*** Supplied records

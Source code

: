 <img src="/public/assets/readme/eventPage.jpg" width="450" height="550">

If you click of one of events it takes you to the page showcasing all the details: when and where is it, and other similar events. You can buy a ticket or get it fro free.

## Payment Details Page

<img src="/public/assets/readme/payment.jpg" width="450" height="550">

******
*** Supplied records

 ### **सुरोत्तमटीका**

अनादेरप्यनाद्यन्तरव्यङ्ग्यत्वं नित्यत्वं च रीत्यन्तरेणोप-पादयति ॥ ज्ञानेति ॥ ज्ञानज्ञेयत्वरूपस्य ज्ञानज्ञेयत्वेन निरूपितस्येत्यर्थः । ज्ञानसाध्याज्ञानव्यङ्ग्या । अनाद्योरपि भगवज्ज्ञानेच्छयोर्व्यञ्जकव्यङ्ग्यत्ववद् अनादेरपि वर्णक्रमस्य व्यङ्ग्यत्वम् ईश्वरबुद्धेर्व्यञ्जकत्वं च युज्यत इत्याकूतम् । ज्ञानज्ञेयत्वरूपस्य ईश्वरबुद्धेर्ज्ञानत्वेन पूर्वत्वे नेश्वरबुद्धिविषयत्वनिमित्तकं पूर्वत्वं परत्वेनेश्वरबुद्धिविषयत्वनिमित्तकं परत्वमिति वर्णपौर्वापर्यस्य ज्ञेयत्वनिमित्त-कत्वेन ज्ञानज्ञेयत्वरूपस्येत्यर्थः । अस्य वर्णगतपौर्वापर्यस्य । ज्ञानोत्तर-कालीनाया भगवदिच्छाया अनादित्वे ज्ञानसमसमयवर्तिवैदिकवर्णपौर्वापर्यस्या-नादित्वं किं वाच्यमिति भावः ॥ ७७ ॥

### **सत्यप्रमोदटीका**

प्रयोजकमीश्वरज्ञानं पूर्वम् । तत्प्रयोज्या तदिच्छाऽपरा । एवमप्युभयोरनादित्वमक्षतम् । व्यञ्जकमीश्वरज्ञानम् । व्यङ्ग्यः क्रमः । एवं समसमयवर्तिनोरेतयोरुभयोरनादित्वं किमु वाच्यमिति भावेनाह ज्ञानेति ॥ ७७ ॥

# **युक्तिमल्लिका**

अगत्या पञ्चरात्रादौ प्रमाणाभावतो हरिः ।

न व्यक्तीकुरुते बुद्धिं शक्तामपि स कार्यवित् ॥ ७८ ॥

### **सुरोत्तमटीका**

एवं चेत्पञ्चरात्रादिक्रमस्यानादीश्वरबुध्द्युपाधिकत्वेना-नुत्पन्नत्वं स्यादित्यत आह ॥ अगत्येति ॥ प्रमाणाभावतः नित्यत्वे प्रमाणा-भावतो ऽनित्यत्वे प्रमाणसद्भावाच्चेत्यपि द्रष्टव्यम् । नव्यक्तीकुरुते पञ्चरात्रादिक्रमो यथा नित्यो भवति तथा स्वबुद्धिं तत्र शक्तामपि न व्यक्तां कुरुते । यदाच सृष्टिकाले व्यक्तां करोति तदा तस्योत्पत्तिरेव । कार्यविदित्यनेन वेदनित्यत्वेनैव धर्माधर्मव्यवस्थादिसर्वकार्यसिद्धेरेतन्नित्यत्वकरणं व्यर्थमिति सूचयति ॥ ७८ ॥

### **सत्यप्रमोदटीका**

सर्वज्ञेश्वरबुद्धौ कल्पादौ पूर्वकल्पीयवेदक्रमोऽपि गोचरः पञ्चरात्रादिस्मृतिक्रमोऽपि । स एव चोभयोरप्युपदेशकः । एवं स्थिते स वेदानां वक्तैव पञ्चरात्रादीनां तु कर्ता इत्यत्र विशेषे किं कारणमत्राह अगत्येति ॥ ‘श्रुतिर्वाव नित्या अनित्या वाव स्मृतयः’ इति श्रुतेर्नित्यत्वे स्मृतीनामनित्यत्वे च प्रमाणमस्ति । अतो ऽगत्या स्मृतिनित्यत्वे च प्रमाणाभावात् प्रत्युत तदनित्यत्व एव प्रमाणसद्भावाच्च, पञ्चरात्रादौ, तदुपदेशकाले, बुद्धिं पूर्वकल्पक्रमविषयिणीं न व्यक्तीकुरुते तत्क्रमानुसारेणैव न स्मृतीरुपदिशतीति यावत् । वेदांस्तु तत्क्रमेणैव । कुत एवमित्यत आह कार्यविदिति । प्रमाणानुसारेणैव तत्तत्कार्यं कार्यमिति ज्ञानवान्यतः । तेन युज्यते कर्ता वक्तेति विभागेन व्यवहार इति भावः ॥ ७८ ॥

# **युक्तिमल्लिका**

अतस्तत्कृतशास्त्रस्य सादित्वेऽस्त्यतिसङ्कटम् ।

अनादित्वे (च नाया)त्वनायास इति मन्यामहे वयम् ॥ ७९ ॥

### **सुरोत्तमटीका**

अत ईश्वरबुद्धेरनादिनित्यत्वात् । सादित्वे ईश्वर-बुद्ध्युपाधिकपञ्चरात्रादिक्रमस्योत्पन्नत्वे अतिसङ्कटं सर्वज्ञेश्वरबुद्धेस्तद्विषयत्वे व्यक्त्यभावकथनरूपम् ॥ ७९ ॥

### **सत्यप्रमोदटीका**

******

• _Problem requirements_
Go through the entries and report every line with the string "assets".

• _Response_
: <img src="/public/assets/readme/eventPage.jpg" width="450" height="550">
<img src="/public/assets/readme/payment.jpg" width="450" height="550">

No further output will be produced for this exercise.